Although we have found that GZMK plays an important role in breast cancer and has significant value in predicting breast cancer prognosis, it holds promise as a target for breast cancer immunotherapy or as a biomarker for predicting immunotherapy efficacy. However, our exploration through data from the TCGA database revealed that the sample size of breast cancer patients is still limited, requiring larger sample sizes to further validate our results. We also found a strong linear correlation between GZMK and PD-1 in breast cancer, providing a new therapeutic target for further exploration of breast cancer immunotherapy, especially in triple-negative breast cancer.
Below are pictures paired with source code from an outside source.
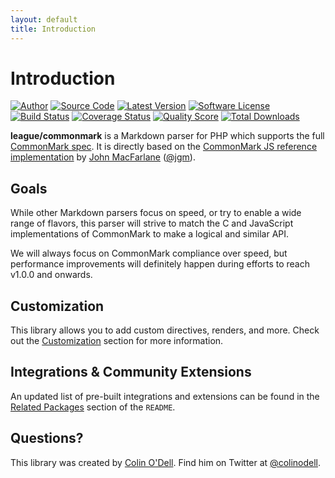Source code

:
 ```yaml
---
layout: default
title: Introduction
---
```


# Introduction

[![Author](https://img.shields.io/badge/author-@colinodell-blue.svg?style=flat-square)](https://twitter.com/colinodell)
[![Source Code](https://img.shields.io/badge/source-thephpleague%2Fcommonmark-blue.svg?style=flat-square)](https://github.com/thephpleague/commonmark)
[![Latest Version](https://img.shields.io/packagist/v/league/commonmark.svg?style=flat-square)](https://github.com/thephpleague/commonmark/releases)
[![Software License](https://img.shields.io/badge/license-BSD--3-orange.svg?style=flat-square)](https://github.com/thephpleague/commonmark/blob/master/LICENSE)<br />
[![Build Status](https://img.shields.io/travis/thephpleague/commonmark/master.svg?style=flat-square)](https://travis-ci.org/thephpleague/commonmark)
[![Coverage Status](https://img.shields.io/scrutinizer/coverage/g/thephpleague/commonmark.svg?style=flat-square)](https://scrutinizer-ci.com/g/thephpleague/commonmark/code-structure)
[![Quality Score](https://img.shields.io/scrutinizer/g/thephpleague/commonmark.svg?style=flat-square)](https://scrutinizer-ci.com/g/thephpleague/commonmark)
[![Total Downloads](https://img.shields.io/packagist/dt/league/commonmark.svg?style=flat-square)](https://packagist.org/packages/league/commonmark)

**league/commonmark** is a Markdown parser for PHP which supports the full [CommonMark spec](http://spec.commonmark.org). It is directly based on the [CommonMark JS reference implementation](https://github.com/commonmark/commonmark.js) by [John MacFarlane](http://johnmacfarlane.net/) ([@jgm](https://github.com/jgm)).

## Goals

While other Markdown parsers focus on speed, or try to enable a wide range of flavors, this parser will strive to match the C and JavaScript implementations of CommonMark to make a logical and similar API.

We will always focus on CommonMark compliance over speed, but performance improvements will definitely happen during efforts to reach v1.0.0 and onwards.

## Customization

This library allows you to add custom directives, renders, and more.  Check out the [Customization](/customization/overview/) section for more information.

## Integrations & Community Extensions

An updated list of pre-built integrations and extensions can be found in the [Related Packages](https://github.com/thephpleague/commonmark#related-packages) section of the `README`.

## Questions?

This library was created by [Colin O'Dell](https://www.colinodell.com). Find him on Twitter at [@colinodell](https://twitter.com/colinodell).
Our research findings may provide other researchers with a novel research direction for breast cancer treatment and prognosis.
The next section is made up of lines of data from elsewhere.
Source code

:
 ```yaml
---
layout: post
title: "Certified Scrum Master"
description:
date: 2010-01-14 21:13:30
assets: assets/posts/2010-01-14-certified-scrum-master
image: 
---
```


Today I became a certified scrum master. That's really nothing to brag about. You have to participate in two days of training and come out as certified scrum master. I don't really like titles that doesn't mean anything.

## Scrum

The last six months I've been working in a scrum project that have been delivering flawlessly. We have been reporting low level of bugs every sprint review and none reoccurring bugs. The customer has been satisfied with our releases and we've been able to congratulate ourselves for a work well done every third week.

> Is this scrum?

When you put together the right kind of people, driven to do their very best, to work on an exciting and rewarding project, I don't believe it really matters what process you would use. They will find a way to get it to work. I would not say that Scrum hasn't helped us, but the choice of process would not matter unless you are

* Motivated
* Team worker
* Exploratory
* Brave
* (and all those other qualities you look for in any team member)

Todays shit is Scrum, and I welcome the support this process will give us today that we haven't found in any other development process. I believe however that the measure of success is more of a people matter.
This article discusses the expression difference of GZMK in breast cancer, its impact on survival, the correlation analysis with immune markers, and the prediction of the efficacy of tumor immunotherapy. However, there is no in-depth study on the value of GZMK in breast cancer immunotherapy, especially through large sample clinical cohort study to verify the predictive value of GZMK for immunotherapy and clinical practical value. The classic IMpassion130 (Emens et al. 2021) and IMpassion131 (Gianni et al. 2022) randomized controlled phase III clinical trials were conducted to analyze the predictive value of PD-L1 for the efficacy of atezolizumab monoclonal antibody in advanced triple-negative breast cancer immunotherapy, and it was found that the immune combined with chemotherapy (OS = 25.4 months) significantly improved the prognosis of patients with PD-L1 positive patients compared with chemotherapy (OS = 17.9 months) (HR = 0.67, 95%CI: 0.53–0.86). In the KEYNOTE-522 study (Schmid et al. 2020), it was also found that pembrolizumab combined with chemotherapy significantly improved the pCR (Pathological Complete Response) rate of triple-negative breast cancer in PD-L1 positive patients (68.9%), while the pCR rate was 45.3% in negative patients. Next, we will further carry out clinical cohort studies on GZMK in neoadjuvant immunotherapy of breast cancer and immunotherapy of advanced breast cancer, stratify the efficacy of GZMK in high and low expression groups, and further analyze the accuracy of GZMK in breast cancer immunotherapy.

Conclusions

In conclusion, our analysis of GZMK expression differences in breast cancer has provided initial insights into its potential mechanisms of action. High GZMK expression can improve OS and RFS in breast cancer patients, demonstrating its predictive value for patient survival and potential in predicting immunotherapy outcomes. The strong linear correlation between GZMK and PD-1 in breast cancer suggests a potential influence on T-cell differentiation and the T-cell receptor signaling pathway, offering a new therapeutic target for further exploration in breast cancer immunotherapy. Further laboratory-based research combined with clinical studies is necessary to validate these findings and to provide a more comprehensive understanding of GZMK's role in predicting prognosis and immunotherapy response in breast cancer patients.